YOUR TASK - Pictures are to be left out, and every entry repeated exactly.

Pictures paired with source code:
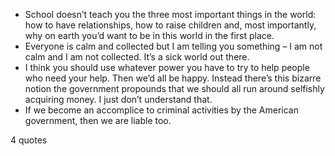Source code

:  - School doesn’t teach you the three most important things in the world: how to have relationships, how to raise children and, most importantly, why on earth you’d want to be in this world in the first place.
 - Everyone is calm and collected but I am telling you something – I am not calm and I am not collected. It’s a sick world out there.
 - I think you should use whatever power you have to try to help people who need your help. Then we’d all be happy. Instead there’s this bizarre notion the government propounds that we should all run around selfishly acquiring money. I just don’t understand that.
 - If we become an accomplice to criminal activities by the American government, then we are liable too.

4 quotes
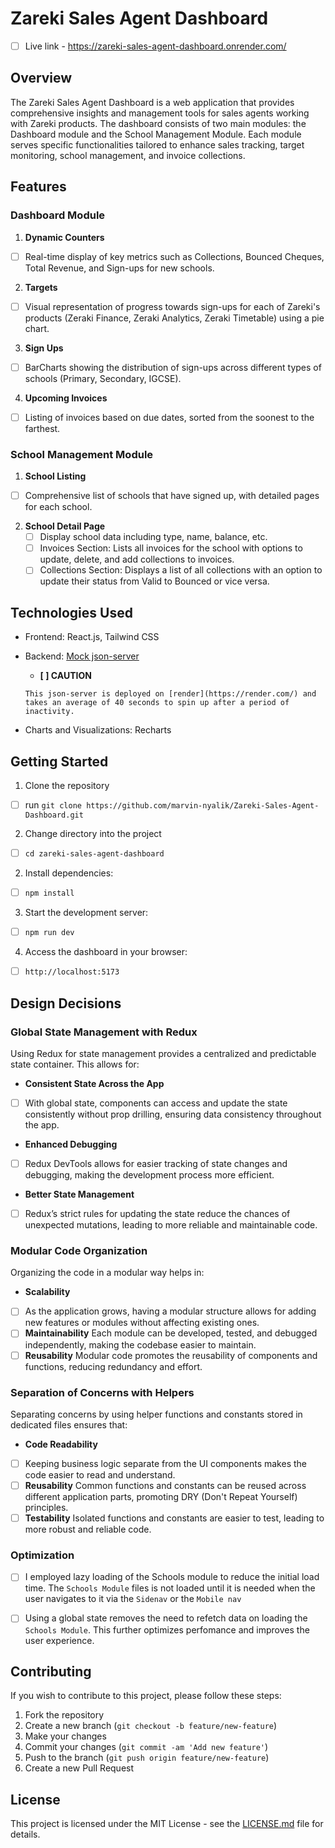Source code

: # Zareki Sales Agent Dashboard
- [ ] Live link - https://zareki-sales-agent-dashboard.onrender.com/

## Overview

The Zareki Sales Agent Dashboard is a web application that provides comprehensive insights and management tools for sales agents working with Zareki products. The dashboard consists of two main modules: the Dashboard module and the School Management Module. Each module serves specific functionalities tailored to enhance sales tracking, target monitoring, school management, and invoice collections.

## Features

### Dashboard Module

1. **Dynamic Counters**

- [ ] Real-time display of key metrics such as Collections, Bounced Cheques, Total Revenue, and Sign-ups for new schools.

2. **Targets**

- [ ] Visual representation of progress towards sign-ups for each of Zareki's products (Zeraki Finance, Zeraki Analytics, Zeraki Timetable) using a pie chart.

3. **Sign Ups**

- [ ] BarCharts showing the distribution of sign-ups across different types of schools (Primary, Secondary, IGCSE).

4. **Upcoming Invoices**

- [ ] Listing of invoices based on due dates, sorted from the soonest to the farthest.

### School Management Module

1. **School Listing**

- [ ] Comprehensive list of schools that have signed up, with detailed pages for each school.

2. **School Detail Page**
   - [ ] Display school data including type, name, balance, etc.
   - [ ] Invoices Section: Lists all invoices for the school with options to update, delete, and add collections to invoices.
   - [ ] Collections Section: Displays a list of all collections with an option to update their status from Valid to Bounced or vice versa.

## Technologies Used

- Frontend: React.js, Tailwind CSS
- Backend: [Mock json-server](https://mock-server-k755.onrender.com/)

  - **[ ] CAUTION**

  `This json-server is deployed on [render](https://render.com/) and takes an average of 40 seconds to spin up after a period of inactivity.`

- Charts and Visualizations: Recharts

## Getting Started

1. Clone the repository

- [ ] run `git clone https://github.com/marvin-nyalik/Zareki-Sales-Agent-Dashboard.git`

2. Change directory into the project

- [ ] `cd zareki-sales-agent-dashboard`

2. Install dependencies:

- [ ] `npm install`

3. Start the development server:

- [ ] `npm run dev`

4. Access the dashboard in your browser:

- [ ] `http://localhost:5173`

## Design Decisions

### Global State Management with Redux

Using Redux for state management provides a centralized and predictable state container. This allows for:

- **Consistent State Across the App**
- [ ] With global state, components can access and update the state consistently without prop drilling, ensuring data consistency throughout the app.
- **Enhanced Debugging**
- [ ] Redux DevTools allows for easier tracking of state changes and debugging, making the development process more efficient.
- **Better State Management**
- [ ] Redux’s strict rules for updating the state reduce the chances of unexpected mutations, leading to more reliable and maintainable code.

### Modular Code Organization

Organizing the code in a modular way helps in:

- **Scalability**
- [ ] As the application grows, having a modular structure allows for adding new features or modules without affecting existing ones.
- [ ] **Maintainability**
      Each module can be developed, tested, and debugged independently, making the codebase easier to maintain.
- [ ] **Reusability**
      Modular code promotes the reusability of components and functions, reducing redundancy and effort.

### Separation of Concerns with Helpers

Separating concerns by using helper functions and constants stored in dedicated files ensures that:

- **Code Readability**
- [ ] Keeping business logic separate from the UI components makes the code easier to read and understand.
- [ ] **Reusability**
      Common functions and constants can be reused across different application parts, promoting DRY (Don't Repeat Yourself) principles.
- [ ] **Testability**
      Isolated functions and constants are easier to test, leading to more robust and reliable code.

### Optimization

- [ ] I employed lazy loading of the Schools module to reduce the initial load time. The `Schools Module` files is not loaded until it is needed when the user navigates to it via the `Sidenav` or the `Mobile nav`

- [ ] Using a global state removes the need to refetch data on loading the `Schools Module`. This further optimizes perfomance and improves the user experience.

## Contributing

If you wish to contribute to this project, please follow these steps:

1. Fork the repository
2. Create a new branch (`git checkout -b feature/new-feature`)
3. Make your changes
4. Commit your changes (`git commit -am 'Add new feature'`)
5. Push to the branch (`git push origin feature/new-feature`)
6. Create a new Pull Request

## License

This project is licensed under the MIT License - see the [LICENSE.md](LICENSE.md) file for details.
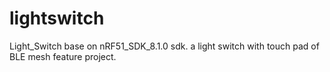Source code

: # lightswitch
Light_Switch base on nRF51_SDK_8.1.0 sdk.
a light switch with touch pad of BLE mesh feature project.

RESPONSE TO THE EXERCISE -
Source code

:  - School doesn’t teach you the three most important things in the world: how to have relationships, how to raise children and, most importantly, why on earth you’d want to be in this world in the first place.
 - Everyone is calm and collected but I am telling you something – I am not calm and I am not collected. It’s a sick world out there.
 - I think you should use whatever power you have to try to help people who need your help. Then we’d all be happy. Instead there’s this bizarre notion the government propounds that we should all run around selfishly acquiring money. I just don’t understand that.
 - If we become an accomplice to criminal activities by the American government, then we are liable too.

4 quotes
Source code

: # Zareki Sales Agent Dashboard
- [ ] Live link - https://zareki-sales-agent-dashboard.onrender.com/

## Overview

The Zareki Sales Agent Dashboard is a web application that provides comprehensive insights and management tools for sales agents working with Zareki products. The dashboard consists of two main modules: the Dashboard module and the School Management Module. Each module serves specific functionalities tailored to enhance sales tracking, target monitoring, school management, and invoice collections.

## Features

### Dashboard Module

1. **Dynamic Counters**

- [ ] Real-time display of key metrics such as Collections, Bounced Cheques, Total Revenue, and Sign-ups for new schools.

2. **Targets**

- [ ] Visual representation of progress towards sign-ups for each of Zareki's products (Zeraki Finance, Zeraki Analytics, Zeraki Timetable) using a pie chart.

3. **Sign Ups**

- [ ] BarCharts showing the distribution of sign-ups across different types of schools (Primary, Secondary, IGCSE).

4. **Upcoming Invoices**

- [ ] Listing of invoices based on due dates, sorted from the soonest to the farthest.

### School Management Module

1. **School Listing**

- [ ] Comprehensive list of schools that have signed up, with detailed pages for each school.

2. **School Detail Page**
   - [ ] Display school data including type, name, balance, etc.
   - [ ] Invoices Section: Lists all invoices for the school with options to update, delete, and add collections to invoices.
   - [ ] Collections Section: Displays a list of all collections with an option to update their status from Valid to Bounced or vice versa.

## Technologies Used

- Frontend: React.js, Tailwind CSS
- Backend: [Mock json-server](https://mock-server-k755.onrender.com/)

  - **[ ] CAUTION**

  `This json-server is deployed on [render](https://render.com/) and takes an average of 40 seconds to spin up after a period of inactivity.`

- Charts and Visualizations: Recharts

## Getting Started

1. Clone the repository

- [ ] run `git clone https://github.com/marvin-nyalik/Zareki-Sales-Agent-Dashboard.git`

2. Change directory into the project

- [ ] `cd zareki-sales-agent-dashboard`

2. Install dependencies:

- [ ] `npm install`

3. Start the development server:

- [ ] `npm run dev`

4. Access the dashboard in your browser:

- [ ] `http://localhost:5173`

## Design Decisions

### Global State Management with Redux

Using Redux for state management provides a centralized and predictable state container. This allows for:

- **Consistent State Across the App**
- [ ] With global state, components can access and update the state consistently without prop drilling, ensuring data consistency throughout the app.
- **Enhanced Debugging**
- [ ] Redux DevTools allows for easier tracking of state changes and debugging, making the development process more efficient.
- **Better State Management**
- [ ] Redux’s strict rules for updating the state reduce the chances of unexpected mutations, leading to more reliable and maintainable code.

### Modular Code Organization

Organizing the code in a modular way helps in:

- **Scalability**
- [ ] As the application grows, having a modular structure allows for adding new features or modules without affecting existing ones.
- [ ] **Maintainability**
      Each module can be developed, tested, and debugged independently, making the codebase easier to maintain.
- [ ] **Reusability**
      Modular code promotes the reusability of components and functions, reducing redundancy and effort.

### Separation of Concerns with Helpers

Separating concerns by using helper functions and constants stored in dedicated files ensures that:

- **Code Readability**
- [ ] Keeping business logic separate from the UI components makes the code easier to read and understand.
- [ ] **Reusability**
      Common functions and constants can be reused across different application parts, promoting DRY (Don't Repeat Yourself) principles.
- [ ] **Testability**
      Isolated functions and constants are easier to test, leading to more robust and reliable code.

### Optimization

- [ ] I employed lazy loading of the Schools module to reduce the initial load time. The `Schools Module` files is not loaded until it is needed when the user navigates to it via the `Sidenav` or the `Mobile nav`

- [ ] Using a global state removes the need to refetch data on loading the `Schools Module`. This further optimizes perfomance and improves the user experience.

## Contributing

If you wish to contribute to this project, please follow these steps:

1. Fork the repository
2. Create a new branch (`git checkout -b feature/new-feature`)
3. Make your changes
4. Commit your changes (`git commit -am 'Add new feature'`)
5. Push to the branch (`git push origin feature/new-feature`)
6. Create a new Pull Request

## License

This project is licensed under the MIT License - see the [LICENSE.md](LICENSE.md) file for details.
Source code

: # lightswitch
Light_Switch base on nRF51_SDK_8.1.0 sdk.
a light switch with touch pad of BLE mesh feature project.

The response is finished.